Iqbal, 556 U.S. 662, 678 (2009). In other words, a complaint may not rest on “ ‘naked assertions[s]’ devoid of ‘further factual enhancement.’ ” Iqbal, 556 U.S. at 678 (quoting Twombly, 550 U.S. at 557). Instead, “[f]actual allegations must be enough to raise a right to relief above the speculative level.” Twombly, 550 U.S. at 555. The few facts alleged in Plaintiff’s complaint do not state a claim on which

relief can be granted. As written, no defendant could frame a responsive pleading to Plaintiff’s complaint. But because Plaintiff proceeds pro se—and because the alleged facts are too sparse for the Court to conclude that amendment would be futile—Plaintiff may file an amended complaint if he wishes to proceed. See Jenkins v. Walker, 620 F. App’x 709, 711 (11th Cir. 2015) (“Generally, when a more carefully drafted complaint might state a claim, a district court should give a pro se plaintiff at least one chance to amend the complaint before the court dismisses the

action.”). When filing his amended complaint, Plaintiff should consider the following: A. Unrelated claims belong in separate complaints. A plaintiff may set forth only related claims in a single civil rights complaint. Here, Plaintiff names several facilities and asserts that events occurred between 2014 and 2024. (Doc. 1 at 5.) To the extent Plaintiff alleges general mistreatment at various institutions spanning a decade, he must file separate complaints. Under Rule 20(a)(2) of the Federal Rules of Civil Procedure, a plaintiff may not join unrelated claims and defendants unless the claims arise “out of the same transaction, occurrence, or series of transactions or occurrences” and if “any

question of law or fact common to all defendants will arise in the action.” And “a claim arises out of the same transaction or occurrence if there is a logical relationship between the claims.” Constr. Aggregates, Ltd. v. Forest Commodities Corp., 147 F. 3d 1334, 1337 n.6 (11th Cir. 1998) (quotations and citation omitted); see also George v. Smith, 507 F.3d 605, 607 (7th Cir. 2007) (“Unrelated claims against different defendants belong in different suits, not only to prevent the sort of

morass that [a multi]-claim, [multi]-defendant suit produced but also to ensure that prisoners pay the required filing fees.”) Here, there is no logical relationship between Plaintiff’s named defendants and any of his allegations. If Plaintiff amends his complaint he must limit his claims to those arising from a single series of transactions or occurrences. B. Plaintiff has filed a shotgun pleading.
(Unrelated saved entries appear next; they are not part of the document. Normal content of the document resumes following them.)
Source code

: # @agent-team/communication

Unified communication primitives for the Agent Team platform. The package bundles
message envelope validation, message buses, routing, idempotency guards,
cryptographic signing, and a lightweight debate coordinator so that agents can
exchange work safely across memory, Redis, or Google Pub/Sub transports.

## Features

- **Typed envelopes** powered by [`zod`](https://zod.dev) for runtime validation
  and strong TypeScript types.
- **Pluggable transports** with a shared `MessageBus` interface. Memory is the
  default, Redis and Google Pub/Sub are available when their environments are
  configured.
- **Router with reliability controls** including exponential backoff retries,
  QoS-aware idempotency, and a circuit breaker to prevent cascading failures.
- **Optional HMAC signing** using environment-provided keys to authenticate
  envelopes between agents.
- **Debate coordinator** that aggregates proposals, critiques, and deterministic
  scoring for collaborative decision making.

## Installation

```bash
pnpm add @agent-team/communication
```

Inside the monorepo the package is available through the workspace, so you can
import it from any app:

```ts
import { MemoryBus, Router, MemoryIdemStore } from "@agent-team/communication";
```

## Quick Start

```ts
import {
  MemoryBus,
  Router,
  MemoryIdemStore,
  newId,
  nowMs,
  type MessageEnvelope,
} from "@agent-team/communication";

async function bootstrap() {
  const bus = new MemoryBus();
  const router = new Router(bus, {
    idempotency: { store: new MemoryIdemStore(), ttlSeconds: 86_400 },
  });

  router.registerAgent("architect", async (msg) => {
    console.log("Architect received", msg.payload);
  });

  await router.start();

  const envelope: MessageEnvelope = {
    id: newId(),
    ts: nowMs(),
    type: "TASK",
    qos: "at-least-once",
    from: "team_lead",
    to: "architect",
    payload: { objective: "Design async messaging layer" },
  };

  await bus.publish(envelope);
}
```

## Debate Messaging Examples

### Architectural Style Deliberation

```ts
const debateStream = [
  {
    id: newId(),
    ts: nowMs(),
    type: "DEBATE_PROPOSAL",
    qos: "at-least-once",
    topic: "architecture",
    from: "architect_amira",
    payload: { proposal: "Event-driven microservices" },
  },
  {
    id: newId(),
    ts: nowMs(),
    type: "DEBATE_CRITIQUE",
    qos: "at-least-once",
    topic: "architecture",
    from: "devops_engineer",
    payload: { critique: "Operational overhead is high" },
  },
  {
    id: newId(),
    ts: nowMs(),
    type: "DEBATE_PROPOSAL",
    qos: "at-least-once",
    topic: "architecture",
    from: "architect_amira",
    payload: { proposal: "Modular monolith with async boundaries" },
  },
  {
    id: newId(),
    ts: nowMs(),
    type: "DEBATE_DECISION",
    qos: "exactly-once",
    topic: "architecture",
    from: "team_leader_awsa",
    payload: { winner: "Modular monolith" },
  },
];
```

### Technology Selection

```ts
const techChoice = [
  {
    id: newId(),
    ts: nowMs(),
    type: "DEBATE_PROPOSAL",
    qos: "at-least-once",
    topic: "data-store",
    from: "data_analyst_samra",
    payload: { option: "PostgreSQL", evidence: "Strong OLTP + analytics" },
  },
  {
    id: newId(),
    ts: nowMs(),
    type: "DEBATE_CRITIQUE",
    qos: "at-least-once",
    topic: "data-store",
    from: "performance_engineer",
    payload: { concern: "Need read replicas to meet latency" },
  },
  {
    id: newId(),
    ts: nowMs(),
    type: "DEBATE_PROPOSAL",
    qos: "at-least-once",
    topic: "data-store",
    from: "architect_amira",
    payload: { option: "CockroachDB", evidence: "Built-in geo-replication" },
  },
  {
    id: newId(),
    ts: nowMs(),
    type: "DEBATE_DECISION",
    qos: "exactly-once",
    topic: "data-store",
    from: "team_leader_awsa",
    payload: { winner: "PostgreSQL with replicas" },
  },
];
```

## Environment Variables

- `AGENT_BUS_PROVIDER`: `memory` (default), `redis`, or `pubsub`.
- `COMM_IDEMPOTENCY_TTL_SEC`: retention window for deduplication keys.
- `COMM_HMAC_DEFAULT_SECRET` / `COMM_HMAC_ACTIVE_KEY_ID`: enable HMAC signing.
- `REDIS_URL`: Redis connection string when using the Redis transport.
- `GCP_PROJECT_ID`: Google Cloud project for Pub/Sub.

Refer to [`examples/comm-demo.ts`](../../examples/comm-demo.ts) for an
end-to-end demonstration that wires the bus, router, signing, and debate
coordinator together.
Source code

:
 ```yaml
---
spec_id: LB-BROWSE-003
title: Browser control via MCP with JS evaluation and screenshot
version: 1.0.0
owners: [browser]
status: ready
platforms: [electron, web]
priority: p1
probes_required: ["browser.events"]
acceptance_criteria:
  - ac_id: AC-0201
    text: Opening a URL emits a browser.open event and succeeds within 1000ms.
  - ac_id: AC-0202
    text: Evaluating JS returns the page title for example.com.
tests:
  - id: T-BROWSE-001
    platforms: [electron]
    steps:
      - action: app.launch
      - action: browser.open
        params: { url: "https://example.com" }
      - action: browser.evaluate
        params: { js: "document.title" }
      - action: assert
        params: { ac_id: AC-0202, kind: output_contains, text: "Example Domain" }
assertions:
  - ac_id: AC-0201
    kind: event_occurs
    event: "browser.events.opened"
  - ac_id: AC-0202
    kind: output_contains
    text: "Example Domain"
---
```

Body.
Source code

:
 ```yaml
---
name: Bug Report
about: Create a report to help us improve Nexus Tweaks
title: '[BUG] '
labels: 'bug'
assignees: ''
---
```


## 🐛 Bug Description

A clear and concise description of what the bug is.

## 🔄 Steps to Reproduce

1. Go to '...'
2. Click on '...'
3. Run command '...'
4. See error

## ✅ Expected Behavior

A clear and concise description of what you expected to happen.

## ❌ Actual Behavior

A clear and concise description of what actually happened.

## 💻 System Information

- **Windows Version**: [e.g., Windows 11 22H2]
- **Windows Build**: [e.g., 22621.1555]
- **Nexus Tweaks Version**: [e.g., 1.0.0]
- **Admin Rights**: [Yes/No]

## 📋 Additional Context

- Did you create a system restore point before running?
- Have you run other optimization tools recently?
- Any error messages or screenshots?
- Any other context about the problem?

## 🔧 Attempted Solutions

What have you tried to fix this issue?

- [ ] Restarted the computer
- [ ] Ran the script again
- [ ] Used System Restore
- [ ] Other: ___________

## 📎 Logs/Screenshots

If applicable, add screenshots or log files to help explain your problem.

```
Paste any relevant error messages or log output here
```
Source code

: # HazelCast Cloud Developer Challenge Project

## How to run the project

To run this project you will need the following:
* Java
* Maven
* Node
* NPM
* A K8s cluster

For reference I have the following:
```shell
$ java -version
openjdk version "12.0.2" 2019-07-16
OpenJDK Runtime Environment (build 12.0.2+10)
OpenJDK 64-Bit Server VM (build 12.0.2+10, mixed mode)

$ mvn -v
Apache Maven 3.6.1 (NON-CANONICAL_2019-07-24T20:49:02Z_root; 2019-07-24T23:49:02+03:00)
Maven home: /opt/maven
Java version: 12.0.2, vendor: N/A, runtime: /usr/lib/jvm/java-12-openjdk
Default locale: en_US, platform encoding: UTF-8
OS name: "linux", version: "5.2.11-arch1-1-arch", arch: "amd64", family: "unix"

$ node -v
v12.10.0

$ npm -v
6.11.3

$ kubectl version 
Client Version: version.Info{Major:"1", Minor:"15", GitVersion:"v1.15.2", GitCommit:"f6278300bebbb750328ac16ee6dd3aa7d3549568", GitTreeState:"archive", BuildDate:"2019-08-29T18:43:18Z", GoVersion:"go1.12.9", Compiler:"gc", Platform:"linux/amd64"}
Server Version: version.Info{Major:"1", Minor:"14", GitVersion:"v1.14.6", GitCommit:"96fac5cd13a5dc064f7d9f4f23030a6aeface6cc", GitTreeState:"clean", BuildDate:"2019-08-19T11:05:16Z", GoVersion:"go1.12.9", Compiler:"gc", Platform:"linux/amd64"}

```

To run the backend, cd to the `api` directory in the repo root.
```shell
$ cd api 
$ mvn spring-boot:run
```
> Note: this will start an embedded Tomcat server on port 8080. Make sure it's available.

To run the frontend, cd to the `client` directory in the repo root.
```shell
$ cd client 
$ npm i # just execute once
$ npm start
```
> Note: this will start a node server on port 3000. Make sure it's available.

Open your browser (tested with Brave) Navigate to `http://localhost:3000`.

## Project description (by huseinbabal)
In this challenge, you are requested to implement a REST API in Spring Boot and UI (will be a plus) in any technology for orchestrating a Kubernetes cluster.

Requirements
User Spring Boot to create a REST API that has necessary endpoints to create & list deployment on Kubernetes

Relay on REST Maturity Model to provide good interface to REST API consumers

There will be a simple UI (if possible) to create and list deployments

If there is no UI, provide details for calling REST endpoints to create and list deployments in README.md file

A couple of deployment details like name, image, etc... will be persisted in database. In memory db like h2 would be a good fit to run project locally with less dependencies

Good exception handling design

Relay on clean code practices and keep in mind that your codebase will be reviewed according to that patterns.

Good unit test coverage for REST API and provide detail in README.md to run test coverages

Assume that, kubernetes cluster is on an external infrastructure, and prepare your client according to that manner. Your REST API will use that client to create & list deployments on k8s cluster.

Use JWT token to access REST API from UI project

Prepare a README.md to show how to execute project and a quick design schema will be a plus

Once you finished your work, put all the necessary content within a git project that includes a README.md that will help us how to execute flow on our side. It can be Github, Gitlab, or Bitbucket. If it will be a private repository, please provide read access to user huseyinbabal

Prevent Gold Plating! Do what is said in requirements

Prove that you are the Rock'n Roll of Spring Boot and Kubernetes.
As noted above, Rule 8(a)(2) of the Federal Rules of Civil Procedure requires

“a short and plain statement of the claim showing that the pleader is entitled to relief.” Rule 10(b) requires a party to “state its claims or defenses in numbered paragraphs, each limited as far as practicable to a single set of circumstances.” Complaints that violate Rules 8(a)(2) and 10(b)—in letter or spirit—are often called “shotgun pleadings.” Weiland v.